Una centralizzazione che sin dal suo inizio, nel 2018, si è prestata a possibili storture, come sempre accade quando si concentra un potere troppo grande in un unico ufficio, denominato Gruppo Sos e dove fino a pochi mesi fa lavorava il finanziere sotto inchiesta Pasquale Striano.
Quell’ufficio […] avrebbe dovuto essere strettamente vigilato. E invece — per lo meno fino all’arrivo del procuratore Giovanni Melillo che lo ha riorganizzato […] — non è accaduto. Perché? Davvero non si potevano evitare gli 800 accessi abusivi in cinque anni di Striano sui segreti bancari dei potenti italiani?
Il punto di partenza […] è il 2017 quando il Parlamento approva il decreto legislativo numero 90, che, in accordo con una direttiva di Bruxelles, riscrive la normativa antiriciclaggio. Al comma 8 dell’articolo 1 viene tirata in ballo proprio la Direzione nazionale antimafia stabilendo che «riceva dalla Unità di informazione finanziaria di Bankitalia, per il tramite del Nucleo speciale di polizia valutaria della Finanza, i dati attinenti alle segnalazioni di operazioni sospette ». Le famose Sos, appunto. Che sono documenti cruciali per gli investigatori, perché certificano senza dubbi passaggi di denaro tracciabili.
[…] La regola prevede che l’Antimafia possa aver accesso soltanto alle Sos che corrispondono con i nomi contenuti nel Sidda, un’altra banca dati accessibile dall’ufficio del Gruppo Sos che contiene le indagini giudiziarie delle procure distrettuali. In realtà utilizzando un accesso della Guardia di Finanza — come spesso Striano faceva — si poteva avere il quadro di tutto in tempo reale.
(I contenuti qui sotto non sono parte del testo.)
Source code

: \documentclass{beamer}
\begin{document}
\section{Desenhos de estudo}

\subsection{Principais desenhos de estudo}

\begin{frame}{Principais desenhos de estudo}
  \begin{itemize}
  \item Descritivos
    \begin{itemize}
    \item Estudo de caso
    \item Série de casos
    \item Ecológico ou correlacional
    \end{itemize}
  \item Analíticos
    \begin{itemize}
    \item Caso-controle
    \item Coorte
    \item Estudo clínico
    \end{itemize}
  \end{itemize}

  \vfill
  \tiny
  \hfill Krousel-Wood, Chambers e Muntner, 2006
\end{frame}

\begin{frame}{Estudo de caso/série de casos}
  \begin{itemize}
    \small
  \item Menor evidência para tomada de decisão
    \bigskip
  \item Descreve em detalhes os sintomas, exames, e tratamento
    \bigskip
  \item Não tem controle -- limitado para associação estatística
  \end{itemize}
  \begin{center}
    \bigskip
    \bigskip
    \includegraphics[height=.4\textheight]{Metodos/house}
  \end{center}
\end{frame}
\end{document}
Che le Sos siano da maneggiare con cura lo hanno detto chiaramente […] i tre principali procuratori italiani: Francesco Greco, che allora reggeva l’ufficio di Milano, Giuseppe Pignatone, procuratore di Roma, Giovanni Melillo capo a Napoli. Davanti ai parlamentari non hanno nascosto la perplessità sul sistema che si andava costruendo e che portava il flusso delle segnalazioni alla Dna, struttura di primissimo livello ma che non lavora come un ufficio di intelligence finanziaria.
Quel grido di preoccupazione viene lasciato cadere. Pochi mesi dopo ci sono due scontri. Il primo con il ministro Alfonso Bonafede che conferma la centralizzazione delle Sos alla Dna, nonostante secondo alcuni magistrati la direttiva dell’Unione europea in realtà imponesse qualcosa di diverso. Il secondo tra la procura di Milano e la Dna quando Greco scopre che in via Giulia era stata preparata un’informativa sui movimenti finanziari della Lega.
Secondo lui esulava dalle competenze dell’Antimafia, anche perché su quella vicenda era in corso un’indagine dell’ufficio milanese. Le due polemiche non portano a nulla. Il modus operandi del Gruppo Sos resta lo stesso. Non lo cambia neanche Giovanni Russo, responsabile dell’ufficio, ossia il magistrato a cui il sostituto Antonio Laudati (indagato a Perugia) doveva rispondere e che ora è stato messo dal governo Meloni a capo del Dipartimento di amministrazione penitenziaria.
E niente si muove anche di fronte ad alcune clamorose fughe di notizie, in realtà non tutte attribuibili alle attività di Striano. In tanti alla Banca d’Italia ricordano la telefonata di fuoco di Rocco Casalino (che non c’è nell’elenco degli spiati di Striano) all’allora governatore Ignazio Visco: si lamentava che fosse uscita sui giornali una Sos sul suo fidanzato. E ne chiedeva conto a un attonito Visco.